Various attempts have been made to identify and index the commercials placed within a news program. In one known labor intensive process the news program is indexed through the manual observation and indexing of the entire program—an inefficient and expensive endeavor. In another known process researchers have utilized the introduction or re-introduction of an anchor person in the news program to provide a queue for each segment of the broadcast. In other words, every time the anchor person was introduced a different news segment was thought to begin. This method has proven to be a complex and inaccurate process relying upon the individual intricacies of the various news stations and their various news anchor people; one that can not be implemented on a widespread basis but is, rather, confined to a restrictive number of channels and anchor people due to the time required in establishing the system.

It is, therefore, desirable to provide a simpler process for identifying and indexing commercials in a television news program: one that does not rely on the individual queues of a particular news network or reporter; one that can be efficiently and accurately implemented over a wide range of news programs and commercials; one that overcomes the shortcomings of the processes used today.

SUMMARY OF THE INVENTION

The present invention includes a method and apparatus for segmenting a multi-media program based upon audio events. In one embodiment a method of classifying an audio stream is provided. This method includes receiving an audio stream. Sampling the audio stream at a predetermined rate and then combining a predetermined number of samples into a clip. A plurality of features are then determined for the clip and are analyzed using a linear approximation algorithm. The clip is then characterized based upon the results of the analysis conducted with the linear approximation algorithm.

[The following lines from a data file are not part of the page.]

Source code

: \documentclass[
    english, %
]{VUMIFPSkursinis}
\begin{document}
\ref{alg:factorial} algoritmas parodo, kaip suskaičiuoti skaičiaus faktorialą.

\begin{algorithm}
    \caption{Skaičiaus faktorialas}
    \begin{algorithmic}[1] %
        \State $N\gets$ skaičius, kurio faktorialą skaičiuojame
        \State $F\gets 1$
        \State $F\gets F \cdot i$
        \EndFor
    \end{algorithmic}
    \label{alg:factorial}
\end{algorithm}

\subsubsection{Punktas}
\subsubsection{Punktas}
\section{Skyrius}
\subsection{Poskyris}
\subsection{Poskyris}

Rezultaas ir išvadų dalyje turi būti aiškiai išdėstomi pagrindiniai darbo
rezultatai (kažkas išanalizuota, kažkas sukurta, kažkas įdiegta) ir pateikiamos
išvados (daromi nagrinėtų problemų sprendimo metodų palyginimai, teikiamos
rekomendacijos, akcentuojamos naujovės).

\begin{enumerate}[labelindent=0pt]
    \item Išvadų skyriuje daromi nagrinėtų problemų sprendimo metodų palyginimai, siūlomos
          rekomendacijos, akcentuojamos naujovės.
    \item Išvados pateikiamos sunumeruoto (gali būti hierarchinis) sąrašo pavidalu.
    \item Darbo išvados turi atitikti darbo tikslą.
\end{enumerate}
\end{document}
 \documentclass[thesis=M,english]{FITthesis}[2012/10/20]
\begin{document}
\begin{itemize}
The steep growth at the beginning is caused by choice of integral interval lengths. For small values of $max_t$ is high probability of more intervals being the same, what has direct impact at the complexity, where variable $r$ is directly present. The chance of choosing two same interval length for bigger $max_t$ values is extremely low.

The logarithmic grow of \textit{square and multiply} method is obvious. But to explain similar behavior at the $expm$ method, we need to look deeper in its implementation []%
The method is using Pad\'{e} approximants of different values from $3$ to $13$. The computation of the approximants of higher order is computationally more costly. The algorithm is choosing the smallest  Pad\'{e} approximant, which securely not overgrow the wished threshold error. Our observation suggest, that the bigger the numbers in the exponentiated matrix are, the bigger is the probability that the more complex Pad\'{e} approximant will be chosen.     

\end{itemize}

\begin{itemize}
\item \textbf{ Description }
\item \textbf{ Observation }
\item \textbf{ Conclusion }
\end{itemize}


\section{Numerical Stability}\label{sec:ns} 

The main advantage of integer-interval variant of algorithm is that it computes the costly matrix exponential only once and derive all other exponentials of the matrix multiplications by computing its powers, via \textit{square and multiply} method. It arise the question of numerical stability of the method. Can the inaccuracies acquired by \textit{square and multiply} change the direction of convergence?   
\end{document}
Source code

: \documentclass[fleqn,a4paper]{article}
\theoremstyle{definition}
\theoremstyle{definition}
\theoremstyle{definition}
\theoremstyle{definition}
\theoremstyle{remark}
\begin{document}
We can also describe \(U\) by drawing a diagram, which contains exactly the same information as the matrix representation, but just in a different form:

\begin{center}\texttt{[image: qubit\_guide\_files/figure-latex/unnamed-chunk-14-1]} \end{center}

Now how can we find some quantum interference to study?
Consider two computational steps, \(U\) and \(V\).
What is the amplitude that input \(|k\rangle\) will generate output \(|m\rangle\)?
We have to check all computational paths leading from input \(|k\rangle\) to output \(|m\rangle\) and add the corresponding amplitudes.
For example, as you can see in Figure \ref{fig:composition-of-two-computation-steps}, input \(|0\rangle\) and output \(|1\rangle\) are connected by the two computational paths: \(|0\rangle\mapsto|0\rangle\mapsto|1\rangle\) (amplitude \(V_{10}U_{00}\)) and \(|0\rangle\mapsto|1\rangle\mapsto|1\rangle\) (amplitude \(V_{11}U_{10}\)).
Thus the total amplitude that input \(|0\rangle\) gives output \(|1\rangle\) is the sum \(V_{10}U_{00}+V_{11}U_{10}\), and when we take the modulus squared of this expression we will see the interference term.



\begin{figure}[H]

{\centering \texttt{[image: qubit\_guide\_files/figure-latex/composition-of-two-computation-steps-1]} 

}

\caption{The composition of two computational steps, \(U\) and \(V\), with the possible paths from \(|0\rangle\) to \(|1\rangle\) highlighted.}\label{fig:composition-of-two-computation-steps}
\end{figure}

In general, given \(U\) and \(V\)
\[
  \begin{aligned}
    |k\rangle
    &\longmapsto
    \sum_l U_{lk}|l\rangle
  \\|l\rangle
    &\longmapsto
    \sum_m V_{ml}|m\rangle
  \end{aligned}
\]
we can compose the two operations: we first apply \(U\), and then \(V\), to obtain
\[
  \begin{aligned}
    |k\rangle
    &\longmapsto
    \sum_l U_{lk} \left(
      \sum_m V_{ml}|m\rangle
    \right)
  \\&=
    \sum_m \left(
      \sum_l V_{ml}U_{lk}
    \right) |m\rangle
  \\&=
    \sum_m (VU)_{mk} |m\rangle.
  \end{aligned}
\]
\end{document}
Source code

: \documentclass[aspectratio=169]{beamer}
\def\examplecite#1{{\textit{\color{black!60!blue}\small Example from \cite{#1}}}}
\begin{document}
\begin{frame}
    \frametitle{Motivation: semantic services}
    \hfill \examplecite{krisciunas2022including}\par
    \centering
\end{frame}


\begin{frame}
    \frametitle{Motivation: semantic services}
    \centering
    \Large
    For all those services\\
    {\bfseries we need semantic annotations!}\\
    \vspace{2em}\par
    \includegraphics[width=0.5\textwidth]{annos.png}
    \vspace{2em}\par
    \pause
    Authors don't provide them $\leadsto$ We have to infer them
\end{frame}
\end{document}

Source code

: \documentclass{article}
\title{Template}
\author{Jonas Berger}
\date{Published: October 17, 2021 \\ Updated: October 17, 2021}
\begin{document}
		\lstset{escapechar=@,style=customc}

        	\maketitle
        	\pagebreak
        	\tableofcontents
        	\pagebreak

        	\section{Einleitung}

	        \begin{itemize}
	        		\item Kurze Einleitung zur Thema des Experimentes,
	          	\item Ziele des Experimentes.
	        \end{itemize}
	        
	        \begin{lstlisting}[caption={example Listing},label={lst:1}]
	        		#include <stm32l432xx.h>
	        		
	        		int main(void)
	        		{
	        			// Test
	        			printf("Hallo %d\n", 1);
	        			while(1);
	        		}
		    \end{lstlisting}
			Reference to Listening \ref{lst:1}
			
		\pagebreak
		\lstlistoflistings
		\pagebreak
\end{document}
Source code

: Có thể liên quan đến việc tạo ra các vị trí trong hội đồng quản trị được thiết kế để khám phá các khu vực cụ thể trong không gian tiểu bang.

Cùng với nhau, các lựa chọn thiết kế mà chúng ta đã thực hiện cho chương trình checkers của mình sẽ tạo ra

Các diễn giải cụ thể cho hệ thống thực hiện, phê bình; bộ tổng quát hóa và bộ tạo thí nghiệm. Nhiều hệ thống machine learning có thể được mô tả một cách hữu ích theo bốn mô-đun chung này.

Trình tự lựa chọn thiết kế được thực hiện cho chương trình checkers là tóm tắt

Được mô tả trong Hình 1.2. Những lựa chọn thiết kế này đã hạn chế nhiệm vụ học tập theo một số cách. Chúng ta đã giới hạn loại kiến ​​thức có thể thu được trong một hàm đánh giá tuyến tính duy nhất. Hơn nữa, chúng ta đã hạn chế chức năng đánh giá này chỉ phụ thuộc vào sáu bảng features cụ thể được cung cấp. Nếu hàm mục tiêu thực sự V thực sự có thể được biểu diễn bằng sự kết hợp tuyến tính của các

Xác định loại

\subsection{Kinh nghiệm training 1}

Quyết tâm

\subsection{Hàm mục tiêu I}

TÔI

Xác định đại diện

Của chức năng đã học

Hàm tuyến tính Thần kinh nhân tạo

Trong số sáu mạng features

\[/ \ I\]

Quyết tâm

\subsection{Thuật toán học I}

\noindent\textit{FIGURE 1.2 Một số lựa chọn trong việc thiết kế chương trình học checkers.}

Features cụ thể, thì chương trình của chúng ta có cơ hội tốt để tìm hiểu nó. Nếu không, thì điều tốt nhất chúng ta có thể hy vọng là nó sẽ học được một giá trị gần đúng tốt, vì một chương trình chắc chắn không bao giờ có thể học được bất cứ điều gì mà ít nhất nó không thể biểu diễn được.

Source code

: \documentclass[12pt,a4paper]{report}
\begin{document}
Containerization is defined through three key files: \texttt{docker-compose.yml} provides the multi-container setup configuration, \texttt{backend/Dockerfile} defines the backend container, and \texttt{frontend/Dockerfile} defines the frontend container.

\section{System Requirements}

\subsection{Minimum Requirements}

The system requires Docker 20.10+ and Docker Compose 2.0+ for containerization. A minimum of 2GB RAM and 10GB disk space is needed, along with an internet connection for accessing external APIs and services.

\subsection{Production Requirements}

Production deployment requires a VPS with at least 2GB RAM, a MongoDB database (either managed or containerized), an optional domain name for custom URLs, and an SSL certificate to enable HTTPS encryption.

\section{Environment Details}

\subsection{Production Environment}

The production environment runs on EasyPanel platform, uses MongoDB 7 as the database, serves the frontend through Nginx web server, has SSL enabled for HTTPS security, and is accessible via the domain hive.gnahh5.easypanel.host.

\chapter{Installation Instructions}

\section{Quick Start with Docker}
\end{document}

In an alternative embodiment of the present invention a computer-readable medium is provided. This medium has stored thereon instructions that are adapted to be executed by a processor and, when executed, define a series of steps to identify commercial segments of a television news program. These steps include selecting samples of an audio stream at a preselected interval and then grouping these samples into clips which are then analyzed to determine if a commercial is present within the clip. This analysis includes determining: the non silence ratio, of the clip; the standard deviation of the zero crossing rate of the clip; the volume standard deviation of the clip; the volume dynamic range of the clip; the volume undulation of the clip; the 4 Hz modulation energy of the clip; the smooth pitch ratio of the clip; the non-pitch ratio of the clip; and, the energy ratio in the sub-band of the clip.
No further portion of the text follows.